My XL Sounded Really Bad through a PA Today, Thats a New Experience!

Anthony76

Inspired
Hey guys my xl sounded nasty today, it is dialed in for guitar cabs on stage, and also sending with sims to FOH and sounds good. Through todays Pa it sounded harsh, trebly and scratchy. PA was an average vocal pA, but stage size meant no cabs, powered yamaha mixer sending to two ymaha 15" tops. Could not pull a usable tone at all, which has never happened before, and feedback city on high gain patches. This isnt a rip on the xl, more if anyone else has had this happen and if there are any thoughts.

Cheers
Anthony
 
This has happened to me before. It was obvious that a shitty quality PA was the cause. Unlike your situation, we had amps on the stage and decided to run vocals only through the PA. There are some benefits to small venue gigs. However, in your case, I really feel for you man…that must have SUCKED!
 
Yeah exactly, the yamaha 15" was different, normally through 12's.
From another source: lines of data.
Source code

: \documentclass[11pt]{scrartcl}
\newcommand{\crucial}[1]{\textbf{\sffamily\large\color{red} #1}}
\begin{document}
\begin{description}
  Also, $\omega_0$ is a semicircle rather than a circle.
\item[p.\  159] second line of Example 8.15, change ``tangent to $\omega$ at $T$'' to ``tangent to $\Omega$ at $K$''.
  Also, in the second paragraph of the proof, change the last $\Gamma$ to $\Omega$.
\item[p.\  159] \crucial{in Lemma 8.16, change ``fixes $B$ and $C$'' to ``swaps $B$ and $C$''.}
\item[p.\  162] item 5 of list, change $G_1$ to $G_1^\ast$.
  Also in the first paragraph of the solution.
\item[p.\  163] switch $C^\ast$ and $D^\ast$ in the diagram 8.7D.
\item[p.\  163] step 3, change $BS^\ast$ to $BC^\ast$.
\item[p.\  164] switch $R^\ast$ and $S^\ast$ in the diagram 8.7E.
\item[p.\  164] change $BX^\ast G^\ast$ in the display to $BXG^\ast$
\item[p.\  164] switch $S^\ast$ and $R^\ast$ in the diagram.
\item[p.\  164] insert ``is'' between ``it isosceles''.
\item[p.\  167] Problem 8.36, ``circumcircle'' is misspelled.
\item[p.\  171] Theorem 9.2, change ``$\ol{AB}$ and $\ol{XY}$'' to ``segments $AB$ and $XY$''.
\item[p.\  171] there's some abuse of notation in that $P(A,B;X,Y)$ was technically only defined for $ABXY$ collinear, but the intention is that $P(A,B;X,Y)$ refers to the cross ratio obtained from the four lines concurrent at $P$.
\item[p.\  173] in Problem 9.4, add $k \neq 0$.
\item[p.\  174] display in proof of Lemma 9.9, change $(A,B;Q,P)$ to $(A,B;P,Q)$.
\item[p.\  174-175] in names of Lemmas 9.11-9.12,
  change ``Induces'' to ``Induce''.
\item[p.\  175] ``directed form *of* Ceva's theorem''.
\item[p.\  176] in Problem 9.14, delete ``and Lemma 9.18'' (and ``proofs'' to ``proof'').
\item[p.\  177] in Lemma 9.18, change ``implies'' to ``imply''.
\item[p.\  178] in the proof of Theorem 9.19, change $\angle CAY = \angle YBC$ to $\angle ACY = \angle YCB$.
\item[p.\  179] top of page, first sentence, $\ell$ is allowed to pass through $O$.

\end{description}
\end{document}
These presets that I dialed in for FOH where done through JBL eon 12" powered speakers at home but at volume, straight in from the XL xlr outs no mixer. Presets still sounded fine through these and some others when I got home and tested, but awful through the "15 FOH. The FOH mixer was very basic a Yamaha box mixer emx512 or something from memory (its what ws there and has to be used), only has a channel level, teb, mid, bass, effect and monitor send with a useless 7-band graphic. Normally run through a DB tech system with dual 12's and subs with varying degrees of foldback, but I usually run cabs on stage given there is usually enough room/plenty. But now I've got this once a week gig through the small vocal pa, I could use just one 1x12 for on stage but will still need to run to the pa. Maybe I should bring home a similar system and dial in some presets just for that PA? Or add a PEQ at the emnd of the Cab sim line?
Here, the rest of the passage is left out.